Haskell base proposal: unifying vector-like types

See a typo? Have a suggestion? Edit this page on Github

DISCUSSION I've opened up a Discourse thread to discuss this post. I'll likely respond to comments here and on Twitter, but I'd like to move towards using the more official discussion channels when possible.

One of my greatest hopes for the Haskell Foundation is already beginning to be realized: better communication. I'm a member of the HF board and on the technical track. I've also been involved in some Discourse threads, and in particular two relevant threads for this blog post. I'm seeing a level of collaboration, interaction, and discussion of technical issues that has been lacking until now. I'm happy to see it happening, and hoping to see it continue.

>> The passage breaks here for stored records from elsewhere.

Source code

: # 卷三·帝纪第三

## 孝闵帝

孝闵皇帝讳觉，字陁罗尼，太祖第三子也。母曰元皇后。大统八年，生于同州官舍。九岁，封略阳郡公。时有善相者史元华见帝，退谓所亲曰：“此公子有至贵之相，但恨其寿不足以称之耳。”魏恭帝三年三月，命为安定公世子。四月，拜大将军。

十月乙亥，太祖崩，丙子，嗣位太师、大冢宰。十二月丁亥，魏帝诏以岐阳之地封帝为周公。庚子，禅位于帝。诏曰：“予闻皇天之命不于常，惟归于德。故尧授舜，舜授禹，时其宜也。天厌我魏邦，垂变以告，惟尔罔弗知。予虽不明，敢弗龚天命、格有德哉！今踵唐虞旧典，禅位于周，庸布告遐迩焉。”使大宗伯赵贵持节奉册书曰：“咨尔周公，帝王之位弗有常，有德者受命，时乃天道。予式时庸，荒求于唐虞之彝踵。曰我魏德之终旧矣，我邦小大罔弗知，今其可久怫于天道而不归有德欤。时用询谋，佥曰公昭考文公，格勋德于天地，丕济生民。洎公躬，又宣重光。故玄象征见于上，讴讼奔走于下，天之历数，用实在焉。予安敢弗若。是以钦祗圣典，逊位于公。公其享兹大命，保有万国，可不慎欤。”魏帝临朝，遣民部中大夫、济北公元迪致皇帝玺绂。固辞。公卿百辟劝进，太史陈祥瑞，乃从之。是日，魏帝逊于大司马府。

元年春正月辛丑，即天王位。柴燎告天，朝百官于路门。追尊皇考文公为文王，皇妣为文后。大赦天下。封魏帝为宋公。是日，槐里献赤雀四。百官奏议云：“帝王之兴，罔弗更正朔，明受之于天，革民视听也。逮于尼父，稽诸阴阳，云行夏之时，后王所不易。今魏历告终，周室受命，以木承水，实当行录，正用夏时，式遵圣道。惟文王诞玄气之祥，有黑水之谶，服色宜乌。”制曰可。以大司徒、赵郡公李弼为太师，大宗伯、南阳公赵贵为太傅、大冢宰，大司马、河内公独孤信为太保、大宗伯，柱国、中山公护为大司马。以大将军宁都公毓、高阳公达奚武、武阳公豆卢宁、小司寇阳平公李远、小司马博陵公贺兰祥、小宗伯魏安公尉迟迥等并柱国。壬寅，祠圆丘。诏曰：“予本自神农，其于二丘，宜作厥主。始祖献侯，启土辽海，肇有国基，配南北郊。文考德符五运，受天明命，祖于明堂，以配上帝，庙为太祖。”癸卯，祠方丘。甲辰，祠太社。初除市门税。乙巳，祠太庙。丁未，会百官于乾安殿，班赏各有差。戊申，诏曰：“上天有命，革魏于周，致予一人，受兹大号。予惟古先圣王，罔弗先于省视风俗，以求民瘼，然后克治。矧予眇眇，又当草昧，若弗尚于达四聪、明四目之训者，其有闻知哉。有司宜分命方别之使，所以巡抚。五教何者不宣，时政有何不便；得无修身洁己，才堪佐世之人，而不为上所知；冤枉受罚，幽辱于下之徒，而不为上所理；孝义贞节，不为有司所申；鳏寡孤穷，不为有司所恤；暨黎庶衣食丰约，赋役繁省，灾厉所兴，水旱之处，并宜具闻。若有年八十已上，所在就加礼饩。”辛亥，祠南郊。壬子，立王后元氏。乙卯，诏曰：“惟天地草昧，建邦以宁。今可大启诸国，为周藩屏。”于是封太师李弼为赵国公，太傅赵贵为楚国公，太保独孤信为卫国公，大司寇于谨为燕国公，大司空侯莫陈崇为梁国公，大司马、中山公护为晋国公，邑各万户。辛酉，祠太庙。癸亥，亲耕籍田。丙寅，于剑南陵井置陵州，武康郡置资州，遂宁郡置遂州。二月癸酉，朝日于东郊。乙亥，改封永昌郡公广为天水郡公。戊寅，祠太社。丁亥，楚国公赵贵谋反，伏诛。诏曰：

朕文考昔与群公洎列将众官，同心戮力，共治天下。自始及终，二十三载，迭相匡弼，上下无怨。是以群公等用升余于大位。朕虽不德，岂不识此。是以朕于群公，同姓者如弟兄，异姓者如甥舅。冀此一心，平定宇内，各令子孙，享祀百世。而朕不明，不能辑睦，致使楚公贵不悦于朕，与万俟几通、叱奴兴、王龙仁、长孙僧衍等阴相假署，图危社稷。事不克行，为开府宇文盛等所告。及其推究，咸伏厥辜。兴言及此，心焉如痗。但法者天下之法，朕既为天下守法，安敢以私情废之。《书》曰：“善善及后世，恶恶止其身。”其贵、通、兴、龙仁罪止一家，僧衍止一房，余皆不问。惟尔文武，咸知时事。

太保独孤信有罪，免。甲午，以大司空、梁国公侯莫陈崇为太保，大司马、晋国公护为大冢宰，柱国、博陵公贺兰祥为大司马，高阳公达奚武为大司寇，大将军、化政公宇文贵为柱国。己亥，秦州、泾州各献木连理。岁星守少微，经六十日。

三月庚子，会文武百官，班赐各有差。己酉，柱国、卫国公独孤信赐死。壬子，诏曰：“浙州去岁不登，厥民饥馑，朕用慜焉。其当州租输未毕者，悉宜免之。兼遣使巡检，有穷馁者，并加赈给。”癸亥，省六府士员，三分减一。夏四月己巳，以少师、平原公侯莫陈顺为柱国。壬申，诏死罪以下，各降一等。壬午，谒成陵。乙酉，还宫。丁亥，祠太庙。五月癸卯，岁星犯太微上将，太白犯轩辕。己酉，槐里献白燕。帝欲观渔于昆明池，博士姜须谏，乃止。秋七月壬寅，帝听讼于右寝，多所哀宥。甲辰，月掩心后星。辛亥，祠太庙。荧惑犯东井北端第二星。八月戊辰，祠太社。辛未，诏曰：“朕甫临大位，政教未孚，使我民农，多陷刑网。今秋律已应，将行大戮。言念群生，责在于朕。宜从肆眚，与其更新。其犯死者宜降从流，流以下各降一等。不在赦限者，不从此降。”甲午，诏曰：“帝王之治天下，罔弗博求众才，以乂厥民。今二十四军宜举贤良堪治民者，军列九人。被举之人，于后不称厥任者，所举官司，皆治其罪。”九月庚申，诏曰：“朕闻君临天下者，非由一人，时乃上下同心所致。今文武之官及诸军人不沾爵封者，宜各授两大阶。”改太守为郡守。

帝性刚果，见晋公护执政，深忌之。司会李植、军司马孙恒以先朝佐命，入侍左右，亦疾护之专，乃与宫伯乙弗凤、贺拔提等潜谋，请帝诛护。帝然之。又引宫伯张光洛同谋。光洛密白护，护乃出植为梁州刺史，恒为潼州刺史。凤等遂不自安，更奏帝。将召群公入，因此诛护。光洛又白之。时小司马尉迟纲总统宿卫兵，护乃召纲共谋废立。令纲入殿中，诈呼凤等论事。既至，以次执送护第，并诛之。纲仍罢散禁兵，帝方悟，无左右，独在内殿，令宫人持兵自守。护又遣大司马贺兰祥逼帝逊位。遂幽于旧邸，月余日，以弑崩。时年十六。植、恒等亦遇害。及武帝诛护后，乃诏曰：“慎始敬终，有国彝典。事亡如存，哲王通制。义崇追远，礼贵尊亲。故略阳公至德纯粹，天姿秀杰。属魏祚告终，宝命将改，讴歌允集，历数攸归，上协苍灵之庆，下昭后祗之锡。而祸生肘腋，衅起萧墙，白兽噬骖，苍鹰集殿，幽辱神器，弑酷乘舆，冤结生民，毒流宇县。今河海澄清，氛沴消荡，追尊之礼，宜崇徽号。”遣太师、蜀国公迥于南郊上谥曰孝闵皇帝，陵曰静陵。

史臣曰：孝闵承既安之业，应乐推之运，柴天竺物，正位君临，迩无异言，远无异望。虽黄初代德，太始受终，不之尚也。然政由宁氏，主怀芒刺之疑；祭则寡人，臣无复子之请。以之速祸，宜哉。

One of the most animated discussions has been around the topic of revising base, a new standard library, and alternative preludes. Plenty of my previous blog posts have already touched on my thoughts, but in a negative light: here are some problems. Today, I want to focus in on one area with a concrete solution. And I'm choosing this because I think it's an underappreciated problem, and one that we can actually solve, now that we have real collaboration between GHC, core library maintainers, and alternative prelude authors.

The problem

If you want to represent a sequence of data in Haskell today, you have too many options:

A lazy list
A Seq (which, unfortunately, almost no one uses)
A strict and lazy ByteString for Word8s
A strict and lazy Text for Chars
A boxed vector (plus its mutable version)
An unboxed vector for types with Unbox instances
A storable vector for types with Storable instances
Builders for constructing data, both in bytestring and (unfortunately, more on that later) text flavors

I know this, because it's part of my Applied Haskell training, and I always feel a bit embarrassed having to explain all of this. It's a lot of cognitive overhead for new users, the libraries somewhat fight over which thing to use, and there are some hidden traps and performance costs. For example:

Using a ByteString for small, long-lived data can lead to memory fragmentation due to pinned memory usage (which is why ShortByteString exists... something I didn't even mention above)
Text and ByteString have completely different representations, and therefore converting between them is an expensive operation. Note that, contrary to popular belief, switching to UTF-8 in text won't solve this (though it's still a good idea for reducing memory usage). The problem is, again, pinned versus unpinned memory.
The only packed representation of data that works for everything is a boxed Vector (ignoring other packages like array and massiv), but that boxing is a ridiculously high overhead for many cases.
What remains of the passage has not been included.